[Items from a data source]
==============================

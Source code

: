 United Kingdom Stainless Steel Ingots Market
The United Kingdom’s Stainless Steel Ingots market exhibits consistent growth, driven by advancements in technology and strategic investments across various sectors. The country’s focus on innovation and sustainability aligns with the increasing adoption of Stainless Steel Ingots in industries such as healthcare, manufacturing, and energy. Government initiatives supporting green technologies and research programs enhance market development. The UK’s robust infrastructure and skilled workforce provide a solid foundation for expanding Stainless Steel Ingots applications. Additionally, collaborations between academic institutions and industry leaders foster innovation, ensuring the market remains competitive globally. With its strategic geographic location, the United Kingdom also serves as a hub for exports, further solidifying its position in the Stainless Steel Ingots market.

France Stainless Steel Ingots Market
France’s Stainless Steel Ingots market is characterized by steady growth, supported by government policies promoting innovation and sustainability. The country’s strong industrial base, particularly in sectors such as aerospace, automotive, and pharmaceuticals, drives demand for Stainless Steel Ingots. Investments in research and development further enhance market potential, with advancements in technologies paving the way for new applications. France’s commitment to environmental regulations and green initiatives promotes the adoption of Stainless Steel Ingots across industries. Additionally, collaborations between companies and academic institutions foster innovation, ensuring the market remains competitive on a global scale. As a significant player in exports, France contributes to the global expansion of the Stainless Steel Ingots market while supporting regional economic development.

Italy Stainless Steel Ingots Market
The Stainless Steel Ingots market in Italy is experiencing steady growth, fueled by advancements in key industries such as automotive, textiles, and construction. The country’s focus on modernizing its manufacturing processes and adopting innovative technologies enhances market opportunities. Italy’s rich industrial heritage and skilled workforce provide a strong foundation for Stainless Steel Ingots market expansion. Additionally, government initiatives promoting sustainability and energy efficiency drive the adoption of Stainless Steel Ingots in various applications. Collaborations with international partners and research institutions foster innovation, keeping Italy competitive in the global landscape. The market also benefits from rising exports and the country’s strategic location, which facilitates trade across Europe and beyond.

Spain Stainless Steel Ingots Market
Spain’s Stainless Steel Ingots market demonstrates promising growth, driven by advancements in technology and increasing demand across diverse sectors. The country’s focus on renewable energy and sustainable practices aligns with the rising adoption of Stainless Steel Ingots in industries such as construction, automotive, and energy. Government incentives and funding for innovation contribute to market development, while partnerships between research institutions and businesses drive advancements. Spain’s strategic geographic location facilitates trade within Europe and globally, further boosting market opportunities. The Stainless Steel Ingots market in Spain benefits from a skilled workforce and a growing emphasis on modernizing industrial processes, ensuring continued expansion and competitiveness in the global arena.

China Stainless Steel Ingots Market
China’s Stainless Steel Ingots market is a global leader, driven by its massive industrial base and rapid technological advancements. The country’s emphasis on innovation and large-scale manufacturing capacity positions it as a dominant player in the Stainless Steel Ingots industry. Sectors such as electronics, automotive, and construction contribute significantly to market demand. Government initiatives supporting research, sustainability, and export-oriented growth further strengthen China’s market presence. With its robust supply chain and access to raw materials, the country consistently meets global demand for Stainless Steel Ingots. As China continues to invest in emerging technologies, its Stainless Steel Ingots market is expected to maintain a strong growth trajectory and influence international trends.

==============================

> WHAT YOU HAVE TO DO:
Above are the records; print exactly the lines from the line with "Italy Stainless Steel Ingots Market" to the line with "China Stainless Steel Ingots Market", including both, and nothing else.

> OUTPUT BELOW:
Italy Stainless Steel Ingots Market
The Stainless Steel Ingots market in Italy is experiencing steady growth, fueled by advancements in key industries such as automotive, textiles, and construction. The country’s focus on modernizing its manufacturing processes and adopting innovative technologies enhances market opportunities. Italy’s rich industrial heritage and skilled workforce provide a strong foundation for Stainless Steel Ingots market expansion. Additionally, government initiatives promoting sustainability and energy efficiency drive the adoption of Stainless Steel Ingots in various applications. Collaborations with international partners and research institutions foster innovation, keeping Italy competitive in the global landscape. The market also benefits from rising exports and the country’s strategic location, which facilitates trade across Europe and beyond.

Spain Stainless Steel Ingots Market
Spain’s Stainless Steel Ingots market demonstrates promising growth, driven by advancements in technology and increasing demand across diverse sectors. The country’s focus on renewable energy and sustainable practices aligns with the rising adoption of Stainless Steel Ingots in industries such as construction, automotive, and energy. Government incentives and funding for innovation contribute to market development, while partnerships between research institutions and businesses drive advancements. Spain’s strategic geographic location facilitates trade within Europe and globally, further boosting market opportunities. The Stainless Steel Ingots market in Spain benefits from a skilled workforce and a growing emphasis on modernizing industrial processes, ensuring continued expansion and competitiveness in the global arena.

China Stainless Steel Ingots Market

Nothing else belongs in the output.